01/11/13- I picked up the mold of your paw print Lisa made for me. I set it next to your ashes. I close my eyes & see tiny ball of fur go zooming by, sliding across the floor as it disappears around the corner. You definitely earned your nickname.

01/28/13- Wish you were here to share my cheese. I love you ZoBaby!!

02/05/13- The picture of you sleeping fills my computer screen. You look so peaceful & content. I know it's foolish but I reach up & stroke the spot between your eyes like a did thousands of times, it gives me some comfort but tears fill my eyes & my heart aches for you. Thank you for all the joyous moments we shared. Forever my ZoBaby.

02/24/13- The weather is getting warm again & the trees are starting to bud. I preped the purple martin bird houses for this year's arrivals. Last year you keep your promise that you be around to watch the babies become fledglings. This year I will have to watch alone. I miss you everyday & think of you so often, so many things to remind me of you. Enjoy all the blooming flowers at RB.

03/01/13- Hi Sweetie Pete! It's a beautiful sunny day. The trees started to get buds on them last week & your iris bed is getting new leaves. Spring is definately here. I will miss your help in the garden but I know you have a big new garden at RB to help with. I wish you were here to hold. My arms feel so empty without you.

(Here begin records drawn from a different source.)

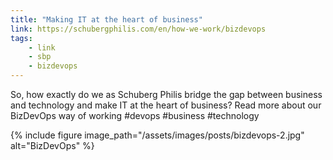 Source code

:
 ```yaml
---
title: "Making IT at the heart of business"
link: https://schubergphilis.com/en/how-we-work/bizdevops
tags: 
    - link
    - sbp
    - bizdevops
---
```


So, how exactly do we as Schuberg Philis bridge the gap between business and technology and make IT at the heart of business? Read more about our BizDevOps way of working #devops #business #technology 

{% include figure image_path="/assets/images/posts/bizdevops-2.jpg" alt="BizDevOps" %}
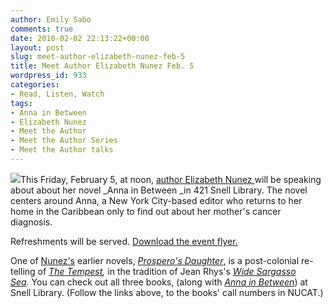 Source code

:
 ```yaml
---
author: Emily Sabo
comments: true
date: 2010-02-02 22:13:22+00:00
layout: post
slug: meet-author-elizabeth-nunez-feb-5
title: Meet Author Elizabeth Nunez Feb. 5
wordpress_id: 933
categories:
- Read, Listen, Watch
tags:
- Anna in Between
- Elizabeth Nunez
- Meet the Author
- Meet the Author Series
- Meet the Author talks
---
```


![](https://contentcafe2.btol.com/ContentCafe/Jacket.aspx?UserID=iii1neuniv&Password=neuniv&Return=T&type=L&Value=9781933354842%20(hbk.)&Options=Y)This Friday, February 5, at noon, [author Elizabeth Nunez ](http://authors.aalbc.com/elizabet.htm)will be speaking about about her novel _Anna in Between _in 421 Snell Library. The novel centers around Anna, a New York City-based editor who returns to her home in the Caribbean only to find out about her mother's cancer diagnosis. 

Refreshments will be served. [Download the event flyer.](http://www.lib.neu.edu/snippets/wp-content/uploads/2010/02/NunezSketch.pdf)

One of [Nunez's](http://nucat.lib.neu.edu/search~S13?/aNunez,+Elizabeth./anunez+elizabeth/-3%2C-1%2C0%2CE/2exact&FF=anunez+elizabeth&1%2C7%2C) earlier novels, _[Prospero's Daughter](http://nucat.lib.neu.edu/search~S13?/Xprospero%27s+daughter&SORT=D/Xprospero%27s+daughter&SORT=D&SUBKEY=prospero's%20daughter/1%2C2%2C2%2CE/frameset&FF=Xprospero%27s+daughter&SORT=D&1%2C1%2C)_, is a post-colonial re-telling of _[The Tempest](http://nucat.lib.neu.edu/search~S13?/Xthe+tempest&searchscope=13&SORT=DZ/Xthe+tempest&searchscope=13&SORT=DZ&extended=1&SUBKEY=the%20tempest/1%2C211%2C211%2CE/frameset&FF=Xthe+tempest&searchscope=13&SORT=DZ&7%2C7%2C#),_ in the tradition of Jean Rhys's _[Wide Sargasso Sea](http://nucat.lib.neu.edu/search~S13?/Xwide+sargasso+sea&searchscope=13&SORT=DZ/Xwide+sargasso+sea&searchscope=13&SORT=DZ&extended=1&SUBKEY=wide%20sargasso%20sea/1%2C17%2C17%2CE/frameset&FF=Xwide+sargasso+sea&searchscope=13&SORT=DZ&1%2C1%2C)._ You can check out all three books, (along with _[Anna in Between](http://nucat.lib.neu.edu/search~S13?/Xanna+in+between&searchscope=13&SORT=DZ/Xanna+in+between&searchscope=13&SORT=DZ&extended=1&SUBKEY=anna%20in%20between/1%2C65%2C65%2CE/frameset&FF=Xanna+in+between&searchscope=13&SORT=DZ&1%2C1%2C)_) at Snell Library. (Follow the links above, to the books' call numbers in NUCAT.)
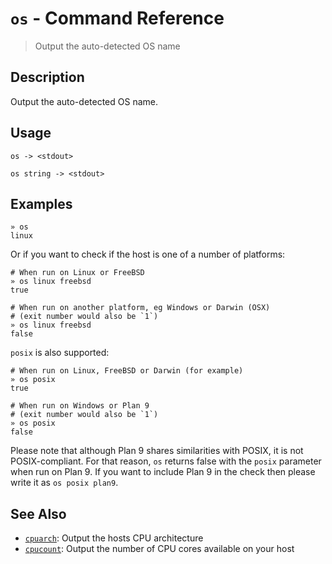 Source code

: # `os` - Command Reference

> Output the auto-detected OS name

## Description

Output the auto-detected OS name.

## Usage

```
os -> <stdout>

os string -> <stdout>
``` 

## Examples

```
» os
linux
```

Or if you want to check if the host is one of a number of platforms:

```
# When run on Linux or FreeBSD
» os linux freebsd
true

# When run on another platform, eg Windows or Darwin (OSX)
# (exit number would also be `1`)
» os linux freebsd
false
```

`posix` is also supported:

```
# When run on Linux, FreeBSD or Darwin (for example)
» os posix
true

# When run on Windows or Plan 9
# (exit number would also be `1`)
» os posix
false
```

Please note that although Plan 9 shares similarities with POSIX, it is not
POSIX-compliant. For that reason, `os` returns false with the `posix`
parameter when run on Plan 9. If you want to include Plan 9 in the check
then please write it as `os posix plan9`.

## See Also

* [`cpuarch`](../commands/cpuarch.md):
  Output the hosts CPU architecture
* [`cpucount`](../commands/cpucount.md):
  Output the number of CPU cores available on your host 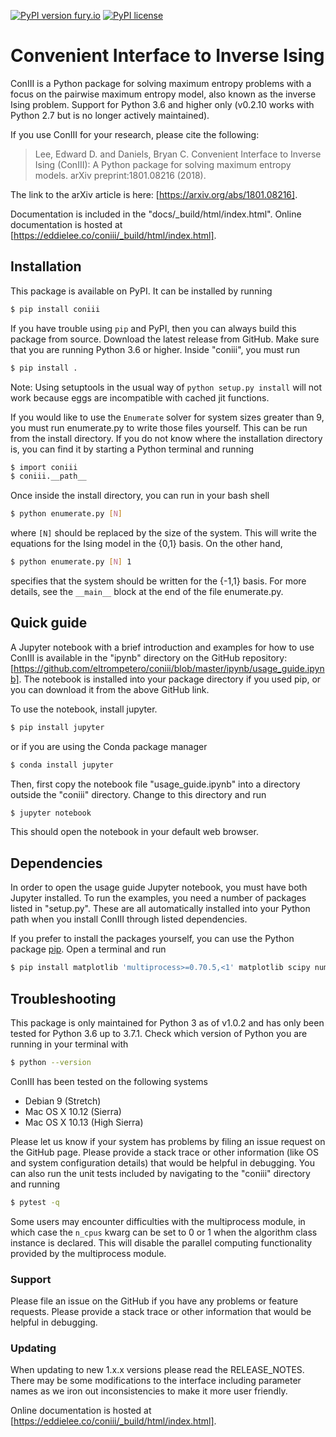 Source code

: [![PyPI version fury.io](https://badge.fury.io/py/coniii.svg)](https://pypi.python.org/pypi/coniii/) [![PyPI license](https://img.shields.io/pypi/l/coniii.svg)](https://pypi.python.org/pypi/coniii/)

# Convenient Interface to Inverse Ising

ConIII is a Python package for solving maximum entropy problems with a focus on the
pairwise maximum entropy model, also known as the inverse Ising problem. Support for
Python 3.6 and higher only (v0.2.10 works with Python 2.7 but is no longer actively
maintained).

If you use ConIII for your research, please cite the following:
> Lee, Edward D. and Daniels, Bryan C.  Convenient Interface to Inverse Ising (ConIII): A
> Python package for solving maximum entropy models.  arXiv preprint:1801.08216 (2018).

The link to the arXiv article is here: [https://arxiv.org/abs/1801.08216]. 

Documentation is included in the "docs/\_build/html/index.html". Online documentation is
hosted at [https://eddielee.co/coniii/_build/html/index.html].

## Installation

This package is available on PyPI. It can be installed by running 
```bash
$ pip install coniii
```

If you have trouble using `pip` and PyPI, then you can always build this package from
source.  Download the latest release from GitHub. Make sure that you are running Python
3.6 or higher.  Inside "coniii", you must run
```bash
$ pip install . 
```

Note: Using setuptools in the usual way of `python setup.py install` will not work because
eggs are incompatible with cached jit functions.

If you would like to use the `Enumerate` solver for system sizes greater than 9, you must
run enumerate.py to write those files yourself. This can be run from the install
directory.  If you do not know where the installation directory is, you can find it by
starting a Python terminal and running
```bash
$ import coniii
$ coniii.__path__
```

Once inside the install directory, you can run in your bash shell
```bash
$ python enumerate.py [N]
```

where `[N]` should be replaced by the size of the system. This will write the equations
for the Ising model in the {0,1} basis. On the other hand,

```bash
$ python enumerate.py [N] 1
```

specifies that the system should be written for the {-1,1} basis.  For more details, see
the `__main__` block at the end of the file enumerate.py.

## Quick guide

A Jupyter notebook with a brief introduction and examples for how to use ConIII is
available in the "ipynb" directory on the GitHub repository:
[https://github.com/eltrompetero/coniii/blob/master/ipynb/usage_guide.ipynb].  The
notebook is installed into your package directory if you used pip, or you can download it
from the above GitHub link.

To use the notebook, install jupyter. 
```bash
$ pip install jupyter
```
or if you are using the Conda package manager
```bash
$ conda install jupyter
```

Then, first copy the notebook file "usage_guide.ipynb" into a directory outside the
"coniii" directory.  Change to this directory and run
```bash
$ jupyter notebook
```

This should open the notebook in your default web browser.

## Dependencies

In order to open the usage guide Jupyter notebook, you must have both Jupyter installed.
To run the examples, you need a number of packages listed in "setup.py". These are all
automatically installed into your Python path when you install ConIII through listed
dependencies.

If you prefer to install the packages yourself, you can use the Python package
[pip](https://pypi.org/project/pip/).  Open a terminal and run
```bash
$ pip install matplotlib 'multiprocess>=0.70.5,<1' matplotlib scipy numpy 'numba>=0.39.0,<1' dill joblib
```

## Troubleshooting

This package is only maintained for Python 3 as of v1.0.2 and has only been tested for
Python 3.6 up to 3.7.1. Check which version of Python you are running in your terminal
with 
```bash
$ python --version
```

ConIII has been tested on the following systems
* Debian 9 (Stretch)
* Mac OS X 10.12 (Sierra)
* Mac OS X 10.13 (High Sierra)

Please let us know if your system has problems by filing an issue request on the GitHub
page. Please provide a stack trace or other information (like OS and system configuration
details) that would be helpful in debugging. You can also run the unit tests included by
navigating to the "coniii" directory and running

```bash
$ pytest -q
```

Some users may encounter difficulties with the multiprocess module, in which case the
`n_cpus` kwarg can be set to 0 or 1 when the algorithm class instance is declared.  This
will disable the parallel computing functionality provided by the multiprocess module.

### Support

Please file an issue on the GitHub if you have any problems or feature
requests. Please provide a stack trace or other information that would be helpful in
debugging.

### Updating

When updating to new 1.x.x versions please read the RELEASE_NOTES. There may
be some modifications to the interface including parameter names as we iron out
inconsistencies to make it more user friendly.

Online documentation is hosted at [https://eddielee.co/coniii/_build/html/index.html].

03/17/13- My 1st vacation. I kept expecting Mad to send me my daily photo of you. She took such good care of you. You were her little buddy. When I arrived home tonight I called out to you, but as I approached the bedroom door saddly I knew you would not be there to welcome me home. The house seems a little too quiet & empty without you,

07/21/13- I found your little life vest. I know you are glad that I don't make you exercise in the pool anymore. You were always such a good sport about it. 1 of my former officers precious furbaby has come to the bridge. I want you & your friends make her feel welcomed. Her name is Tula and her mommy misses her very much. Like I miss you

12/17/14- It's been 2 years since you left for Rainbow Bridge. The 2 little kittens you sent me have kept me busy, but I still have time to think of you. Your Christmas ornament is hanging on the tree next to where I sit. My memories of you are as vivid as ever and I will never forget you. I will be looking for you when my time comes. I love you little girl!